Coughing up on carbon taxation

Open-access content Thursday 2nd September 2021
Authors
Trevor Williams

Trevor Williams gives an economist’s view of carbon taxation

web_p18_Coughing-up_Carbon-Taxing--Currency-with-chimney-bellowing_CREDIT_Mark-Airs_Ikon_00024955.jpg

Of all the significant challenges facing the world, the one that poses the greatest existential risk to humanity is undoubtedly climate change. It is no longer controversial to say that temperature increases of more than a few degrees above a global average of 1.5°C will be lethal to humans. It is, however, not sufficient for us to focus solely on reducing future carbon emissions: action must also be taken now to deal with the heating that has already occurred.

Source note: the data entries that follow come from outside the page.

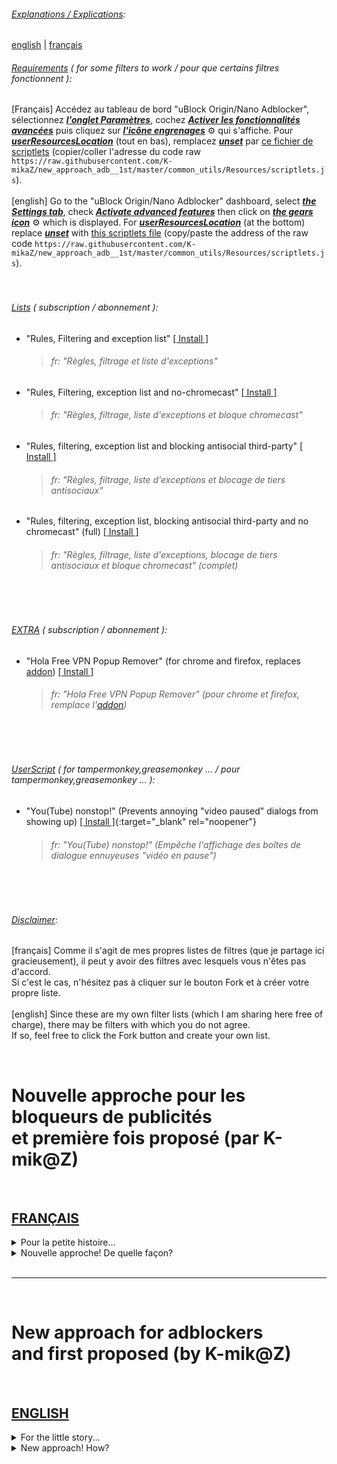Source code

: ###### <ins>Explanations / Explications</ins>:  
[english](#new-approach-for-adblockersand-first-proposed-by-k-mikz) | [français](#nouvelle-approche-pour-les-bloqueurs-de-publicitéset-première-fois-proposé-par-k-mikz)<br>   

###### <ins>Requirements</ins> ( for some filters to work / pour que certains filtres fonctionnent ):
[Français] Accédez au tableau de bord "uBlock Origin/Nano Adblocker", sélectionnez <ins>***l'onglet Paramètres***</ins>, cochez <ins>***Activer les fonctionnalités avancées***</ins> puis cliquez sur <ins>***l'icône engrenages***</ins> ⚙ qui s'affiche. Pour <ins>***userResourcesLocation***</ins> (tout en bas), remplacez <ins>***unset***</ins> par [ce fichier de scriptlets](https://github.com/K-mikaZ/new_approach_adb__1st/blob/master/common_utils/Resources/scriptlets.js) (copier/coller l'adresse du code raw `https://raw.githubusercontent.com/K-mikaZ/new_approach_adb__1st/master/common_utils/Resources/scriptlets.js`).<br><br>[english] Go to the "uBlock Origin/Nano Adblocker" dashboard, select <ins>***the Settings tab***</ins>, check <ins>***Activate advanced features***</ins> then click on <ins>***the gears icon***</ins> ⚙ which is displayed. For <ins>***userResourcesLocation***</ins> (at the bottom) replace <ins>***unset***</ins> with [this scriptlets file](https://github.com/K-mikaZ/new_approach_adb__1st/blob/master/common_utils/Resources/scriptlets.js) (copy/paste the address of the raw code `https://raw.githubusercontent.com/K-mikaZ/new_approach_adb__1st/master/common_utils/Resources/scriptlets.js`).   
<br><br>

###### <ins>Lists</ins> ( subscription / abonnement ):
- "Rules, Filtering and exception list" [[ Install ]](https://subscribe.adblockplus.org/?location=https://raw.githubusercontent.com/K-mikaZ/new_approach_adb__1st/master/KmZ_filters.txt&amp;title=Rules%2C%20Filtering%20and%20exception%20list)
    > ###### *fr: "Règles, filtrage et liste d'exceptions"*
- "Rules, Filtering, exception list and no-chromecast" [[ Install ]](https://subscribe.adblockplus.org?location=https://raw.githubusercontent.com/K-mikaZ/new_approach_adb__1st/master/KmZ_filters_no-chromecast.txt&amp;title=Rules%2C%20Filtering%2C%20exception%20list%20and%20no-chromecast)
    > ###### *fr: "Règles, filtrage, liste d'exceptions et bloque chromecast"*
- "Rules, filtering, exception list and blocking antisocial third-party" [[ Install ]](https://subscribe.adblockplus.org?location=https://raw.githubusercontent.com/K-mikaZ/new_approach_adb__1st/master/KmZ_filters_with_antisocial_third-part.txt&amp;title=Rules%2C%20filtering%2C%20exception%20list%20and%20blocking%20antisocial%20third-party)
    > ###### *fr: "Règles, filtrage, liste d'exceptions et blocage de tiers antisociaux"*
- "Rules, filtering, exception list, blocking antisocial third-party and no chromecast" (full) [[ Install ]](https://subscribe.adblockplus.org?location=https://raw.githubusercontent.com/K-mikaZ/new_approach_adb__1st/master/KmZ_filters_no-chromecast_with_antisocial_third-part.txt&amp;title=Rules%2C%20filtering%2C%20exception%2C%20blocking%20antisocial%20third-party%20and%20no%20chromecast)
    > ###### *fr: "Règles, filtrage, liste d'exceptions, blocage de tiers antisociaux et bloque chromecast" (complet)*   
<br><br>

###### <ins>EXTRA</ins> ( subscription / abonnement ):
- "Hola Free VPN Popup Remover" (for chrome and firefox, replaces [addon](https://chrome.google.com/webstore/detail/hola-free-vpn-popup-remov/gmfaipdofemomnhpcllkoadpieibiefg)) [[ Install ]](https://subscribe.adblockplus.org?location=https%3A%2F%2Fraw.githubusercontent.com%2FK-mikaZ%2Fnew_approach_adb__1st%2Fmaster%2Fcommon_utils%2Flists%2F%E2%9C%97to_block%2Fothers%2FHola_Free_VPN_Popup_Remover.txt&amp;title=Hola%20Free%20VPN%20Popup%20Remover)
    > ###### *fr: "Hola Free VPN Popup Remover" (pour chrome et firefox, remplace l'[addon](https://chrome.google.com/webstore/detail/hola-free-vpn-popup-remov/gmfaipdofemomnhpcllkoadpieibiefg))*
<br><br>

###### <ins>UserScript</ins> ( for tampermonkey,greasemonkey ... / pour tampermonkey,greasemonkey ... ):
- "You(Tube) nonstop!" (Prevents annoying "video paused" dialogs from showing up) [[ Install ]](https://raw.githubusercontent.com/K-mikaZ/new_approach_adb__1st/master/common_utils/lists/✗to_block/per_sites/social/youtube/YTNonStop.user.js){:target="_blank" rel="noopener"}
    > ###### *fr: "You(Tube) nonstop!" (Empêche l'affichage des boîtes de dialogue ennuyeuses "vidéo en pause")*
<br><br>

###### <ins>Disclaimer</ins>:
[français] Comme il s'agit de mes propres listes de filtres (que je partage ici gracieusement), il peut y avoir des filtres avec lesquels vous n'êtes pas d'accord.<br>Si c'est le cas, n'hésitez pas à cliquer sur le bouton Fork et à créer votre propre liste.<br><br>[english] Since these are my own filter lists (which I am sharing here free of charge), there may be filters with which you do not agree.<br>If so, feel free to click the Fork button and create your own list.

<br>

# Nouvelle approche pour les bloqueurs de publicités<br>et première fois proposé (par K-mik@Z)  
<br>

## [FRANÇAIS](#français)  
<details>
  <summary>Pour la petite histoire...</summary>

  J'ai voulu proposer (sur un [site connu de la communauté](https://github.com/collinbarrett/FilterLists)) une simple liste (non pas de blocage, mais de [redirect-rule](https://github.com/gorhill/uBlock/wiki/Static-filter-syntax#redirect-rule) automatique), pour aider au *noop\** de tous les filtres de blocages (déjà présent dans votre bloqueur de pubs, mais aussi à venir) et qui utilisais pour cela des conditions ( [!#if - !#endif](https://github.com/gorhill/uBlock/wiki/Static-filter-syntax#if-condition) ).
###### *\*noop: pour les non-initiés, équivalent à une réponse vide*.
Mais je n'ai pas rencontrer un franc succès (non pas au niveau de l'hébergeur de listes lui-même, mais plus auprès de la team ublock-origin), [voyez par vous même](https://github.com/collinbarrett/FilterLists/issues/1731). Ma démarche à été critiquée, voire raillée.<br><br>
Je n'ai jamais demandé de retoucher leurs codes, alors pourquoi tant d'hostilité. J'ai juste proposé une liste qu'il suffisait d'installer ou non.

> La règle de redirection n'est pas d'accélérer le navigateur. Elle est utilisée pour réparer les cassures, anti-adblock et faciliter la rédaction de la liste.

OK, alors pourquoi ne pas l'automatisée pour qu'elle s'applique par elle-même (plus simple pour l'écriture de filtres, non?).<br><br>Je ne suis pas codeur, et je dois justifier (par des mesures que je ne peux pas faire car je ne connais pas les outils pour) tout ce que je propose.<br>Quant à moi, je dois me contenter d'hypothèses:

> Je ne pense pas que fournir une réponse sera plus rapide que d'annuler simplement une demande de réseau.

Supposition. En effet, dans de nombreux langages informatiques, une réponse (même vide) vaut toujours mieux que pas de réponse. Cela évite de nombreuses erreurs (ou le non-retour de réponse, si attendue).<br><br>Et dans notre cas, bien souvent, `pas de réponse` = `bloqueurs` = `message "veuillez désactiver votre bloqueur de pubs"`

</details>
<details>
  <summary>Nouvelle approche! De quelle façon?</summary>
  
  Directives de pré-processeur pour les filtres:<br>J'ai décidé d'utiliser (tant que faire ce peut), les conditions ( !#if ) en partant de cet remarque:
> Les conditions prennent en charge tous les opérateurs logiques de base. - [AdguardTeam](https://github.com/AdguardTeam/AdguardBrowserExtension/issues/917#issue-282353661-permalink)

Et [contrairement à ce que pense notre ami](https://github.com/collinbarrett/FilterLists/issues/1731#issuecomment-651969310), ~~je soutiens que les conditions simple sont reconnues~~ je décide quand même de les utiliser.<br><br>Bah oui quoi! L'addon saurait bloquer des éléments, mais ne saurait pas les reconnaître avec des conditions.<br>Essayez pour voir si `google.com, *$image, *$xhr ou *$1p` ne fonctionne pas!<br>Alors pourquoi ne pourrais-t-on pas pas écrire `!#if google.com, !#if image ou !#if (xhr && 1p)` dans ce cas.<br><br>Et si tel est le cas, pourquoi ne pas demander à l'addon de reconnaître des directives basics.<br><br>Si vous n'essayez seulement que ce que vous savez, où est l'opportunité de progresser.<br>

> "Ils ne savaient pas que c'était impossible, alors ils l'ont fait." - Mark Twain

</details>  
<br>  

********************
<br>  

# New approach for adblockers<br>and first proposed (by K-mik@Z)  
<br>

## [ENGLISH](#english)  
<details>
  <summary>For the little story...</summary>

  I wanted to offer (on a [site known to the community](https://github.com/collinbarrett/FilterLists)) a simple list (not of blocking, but automatic [redirect-rule](https://github.com/gorhill/uBlock/wiki/Static-filter-syntax#redirect-rule)), to help the *noop\** of all blocking filters (already present in your ad blocker, but also to come) and which used for that conditions ([!#if - !#endif](https://github.com/gorhill/uBlock/wiki/Static-filter-syntax#if-condition)).
###### *\*noop: for the uninitiated, equivalent to an empty response*.
But I did not meet a great success (not at the level of the list host itself, but more with the ublock-origin team), [see for yourself](https://github.com/collinbarrett/FilterLists/issues/1731). My approach has been criticized, even mocked.<br><br>
I never asked to touch up their codes, so why so much hostility. I just proposed a list whether to install or not.

> The redirect rule is not to speed up the browser. It is used to repair breaks, anti-adblock and to facilitate the drafting of the list.

OK, so why not automate it so that it applies by itself (easier to write filters, right?).<br><br>I'm not a coder, and I have to justify (by measures that I can not do because I do not know the tools for) everything I offer.<br>As for me, I have to settle for assumptions:

> I don't think that providing a response will be faster than simply canceling a network request.

Assumption. Indeed, in many computer languages, a response (even empty) is always better than no response. This avoids many errors (or non-return of response, if expected).<br><br>And in our case, very often, `no response` = `blockers` = `message "please deactivate your ad blocker"`

    
</details>
<details>
  <summary>New approach! How?</summary>
  
  Pre-processor directives for filters:<br>I have decided to use (as much as I can) the conditions ( !#if ) starting from this remark:
> The conditions support all the basic logical operators. - [AdguardTeam](https://github.com/AdguardTeam/AdguardBrowserExtension/issues/917#issue-282353661-permalink)

And [contrary to what our friend thinks](https://github.com/collinbarrett/FilterLists/issues/1731#issuecomment-651969310), ~~I maintain that the simple conditions are recognized~~ I still decide to use them.<br><br>Well yes what! The addon could block elements, but would not recognize them with conditions.<br>Try to see if `google.com, *$image, *$xhr or *$1p` is not working!<br>So why can't we write `!#if google.com, !#if image or !#if (xhr && 1p)` in this case.<br><br>And if that's the case, why not ask the addon to recognize basic directives.<br><br>And if you only try what you know, where is the opportunity to progress.<br>

> "They didn't know it was impossible, so they did it." - Mark Twain

</details>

Global warming has become such a major issue now because insufficient steps were taken in previous decades to prevent the outcomes we are currently observing. Reconstructing energy supply and production to achieve not just net-zero carbon emissions but also a fall in absolute emissions will mean significant changes in the coming decades.

What does economics tell us about how this should be done? The answer is, rather a lot.

Polluter pays

First, the polluters must be taxed. We know who they are, and we have known that we must tax them since the 1970s, when David Wilson, a professor of mechanical engineering at the Massachusetts Institute of Technology, devised such a market-based mechanism. The release of carbon gases is what we call a negative externality – it affects the environment and everyone in it, but those creating it have no incentive to stop because it is not part of their internal costs. To make it a part of their cost structure, a regime of taxing the polluters needs to be put in place by regulators with government authority.

Analysis of how to achieve this must start with an honest, factually driven discussion about who is responsible for global warming. Moreover, there needs to be recognition that there is great disparity in the relative wealth of nations, so reducing carbon emissions cannot be equally shared between countries.

It is also the case that not every country is equally responsible for the current situation – more than 50% of the cumulative CO2 in the atmosphere is from Europe and the US, for example. A system ought to be put in place so that those who have historically contributed the most to where we are today face a more significant financial burden, while those who are currently high emitters but are not primarily responsible for the increase in global temperatures will carry less of the burden.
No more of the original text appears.